Aim of the task:
Needed from the entries below: every line that holds the word "includegraphics".

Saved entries
--------
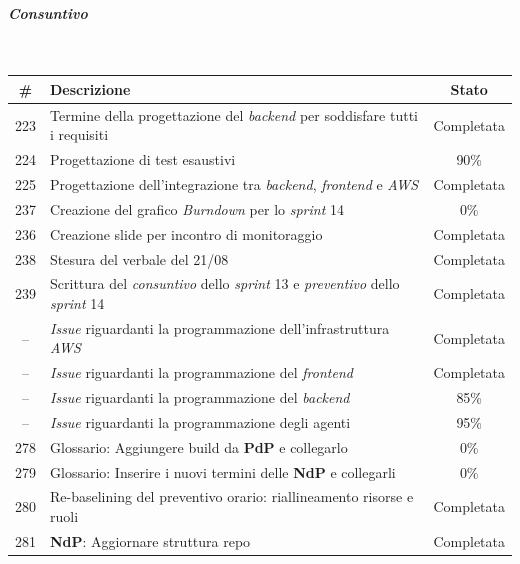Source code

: \documentclass[12pt, a4paper]{article}
\begin{document}
{\paragraph{\textit{Consuntivo}}~

\begin{table}[H]
    \centering
    \renewcommand{\arraystretch}{1.3}
    \begin{tabularx}{\textwidth}{|c|X|c|}
        \hline
        \textbf{\#} & \textbf{Descrizione} & \textbf{Stato} \\ \hline
        223 & Termine della progettazione del \textit{backend} per soddisfare tutti i requisiti & Completata \\ \hline
        224 & Progettazione di test esaustivi & 90\% \\ \hline
        225 & Progettazione dell'integrazione tra \textit{backend}, \textit{frontend} e \textit{AWS} & Completata \\ \hline
        237 & Creazione del grafico \textit{Burndown} per lo \textit{sprint} 14 & 0\% \\ \hline
        236 & Creazione slide per incontro di monitoraggio & Completata \\ \hline
        238 & Stesura del verbale del 21/08 & Completata \\ \hline
        239 & Scrittura del \textit{consuntivo} dello \textit{sprint} 13 e \textit{preventivo} dello \textit{sprint} 14 & Completata \\ \hline
        -- & \textit{Issue} riguardanti la programmazione dell'infrastruttura \textit{AWS} & Completata \\ \hline
        -- & \textit{Issue} riguardanti la programmazione del \textit{frontend} & Completata \\ \hline
        -- & \textit{Issue} riguardanti la programmazione del \textit{backend} & 85\% \\ \hline
        -- & \textit{Issue} riguardanti la programmazione degli agenti & 95\% \\ \hline
        278 & Glossario: Aggiungere build da \textbf{PdP} e collegarlo & 0\% \\ \hline
        279 & Glossario: Inserire i nuovi termini delle \textbf{NdP} e collegarli & 0\% \\ \hline
        280 & Re-baselining del preventivo orario: riallineamento risorse e ruoli & Completata \\ \hline
        281 & \textbf{NdP}: Aggiornare struttura repo & Completata \\ \hline

\end{tabularx}
\end{table}}
\end{document}
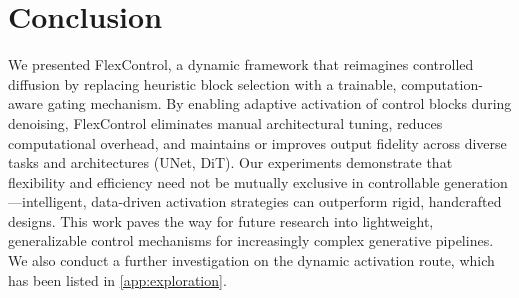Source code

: \section{Conclusion}

We presented FlexControl, a dynamic framework that reimagines controlled diffusion by replacing heuristic block selection with a trainable, computation-aware gating mechanism. By enabling adaptive activation of control blocks during denoising, FlexControl eliminates manual architectural tuning, reduces computational overhead, and maintains or improves output fidelity across diverse tasks and architectures (UNet, DiT). Our experiments demonstrate that flexibility and efficiency need not be mutually exclusive in controllable generation—intelligent, data-driven activation strategies can outperform rigid, handcrafted designs. This work paves the way for future research into lightweight, generalizable control mechanisms for increasingly complex generative pipelines. We also conduct a further investigation on the dynamic activation route, which has been listed in \cref{app:exploration}.
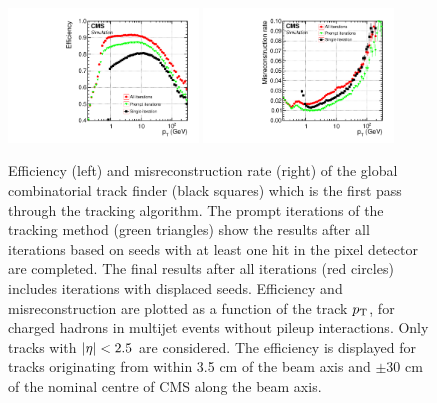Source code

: \begin{figure}[htbp]
\centering
     \includegraphics[width=0.45\textwidth]{object_reconstruction_and_selection/plots/pf_track_eff.pdf}
     \includegraphics[width=0.45\textwidth]{object_reconstruction_and_selection/plots/pf_track_misId.pdf}
     \caption{
Efficiency (left) and misreconstruction rate (right) of the global combinatorial track finder (black squares) 
which is the first pass through the tracking algorithm. The prompt iterations of the tracking method (green 
triangles) show the results after all iterations based on seeds with at least one 
hit in the pixel detector are completed. The final results after all iterations (red circles) includes
iterations with displaced seeds. Efficiency and misreconstruction are plotted as a function 
of the track $p_\mathrm{T}$, for charged hadrons in multijet events without pileup interactions. Only tracks with 
$\lvert\eta\rvert < 2.5$ are considered. The efficiency 
is displayed for tracks originating from within 3.5 cm of the beam axis and $\pm$30 cm of the nominal 
centre of CMS along the beam axis.
     }
     \label{fig:kf_tracking}
\end{figure}

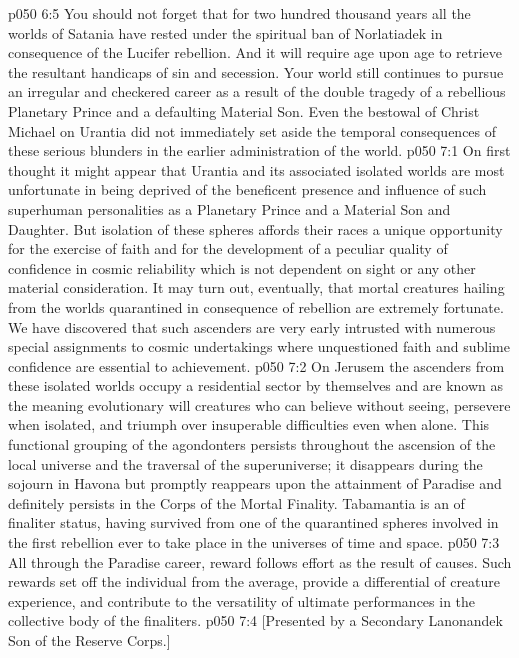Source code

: \pc \vs p050 6:5 You should not forget that for two hundred thousand years all the worlds of Satania have rested under the spiritual ban of Norlatiadek in consequence of the Lucifer rebellion. And it will require age upon age to retrieve the resultant handicaps of sin and secession. Your world still continues to pursue an irregular and checkered career as a result of the double tragedy of a rebellious Planetary Prince and a defaulting Material Son. Even the bestowal of Christ Michael on Urantia did not immediately set aside the temporal consequences of these serious blunders in the earlier administration of the world.
\vs p050 7:1 On first thought it might appear that Urantia and its associated isolated worlds are most unfortunate in being deprived of the beneficent presence and influence of such superhuman personalities as a Planetary Prince and a Material Son and Daughter. But isolation of these spheres affords their races a unique opportunity for the exercise of faith and for the development of a peculiar quality of confidence in cosmic reliability which is not dependent on sight or any other material consideration. It may turn out, eventually, that mortal creatures hailing from the worlds quarantined in consequence of rebellion are extremely fortunate. We have discovered that such ascenders are very early intrusted with numerous special assignments to cosmic undertakings where unquestioned faith and sublime confidence are essential to achievement.
\vs p050 7:2 On Jerusem the ascenders from these isolated worlds occupy a residential sector by themselves and are known as the  meaning evolutionary will creatures who can believe without seeing, persevere when isolated, and triumph over insuperable difficulties even when alone. This functional grouping of the agondonters persists throughout the ascension of the local universe and the traversal of the superuniverse; it disappears during the sojourn in Havona but promptly reappears upon the attainment of Paradise and definitely persists in the Corps of the Mortal Finality. Tabamantia is an  of finaliter status, having survived from one of the quarantined spheres involved in the first rebellion ever to take place in the universes of time and space.
\vs p050 7:3 All through the Paradise career, reward follows effort as the result of causes. Such rewards set off the individual from the average, provide a differential of creature experience, and contribute to the versatility of ultimate performances in the collective body of the finaliters.
\vsetoff
\vs p050 7:4 [Presented by a Secondary Lanonandek Son of the Reserve Corps.]
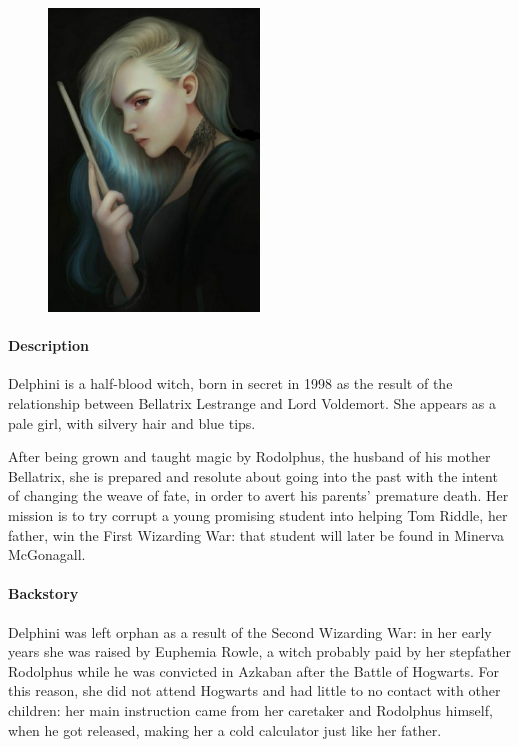 \begin{figure}
\centering
\includegraphics[max width=0.5\textwidth]{../Pictures/Characters/Portraits/Delphini_portrait.png}
\end{figure}

\paragraph{Description}
Delphini is a half-blood witch, born in secret in 1998 as the result of the relationship between Bellatrix Lestrange and Lord Voldemort. She appears as a pale girl, with silvery hair and blue tips.

After being grown and taught magic by Rodolphus, the husband of his mother Bellatrix, she is prepared and resolute about going into the past with the intent of changing the weave of fate, in order to avert his parents' premature death. Her mission is to try corrupt a young promising student into helping Tom Riddle, her father, win the First Wizarding War: that student will later be found in Minerva McGonagall. 

\paragraph{Backstory}
Delphini was left orphan as a result of the Second Wizarding War: in her early years she was raised by Euphemia Rowle, a witch probably paid by her stepfather Rodolphus while he was convicted in Azkaban after the Battle of Hogwarts. For this reason, she did not attend Hogwarts and had little to no contact with other children: her main instruction came from her caretaker and Rodolphus himself, when he got released, making her a cold calculator just like her father.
--------
Worked solution:
     \includegraphics[width=0.45\textwidth]{object_reconstruction_and_selection/plots/pf_track_eff.pdf}
     \includegraphics[width=0.45\textwidth]{object_reconstruction_and_selection/plots/pf_track_misId.pdf}
\includegraphics[max width=0.5\textwidth]{../Pictures/Characters/Portraits/Delphini_portrait.png}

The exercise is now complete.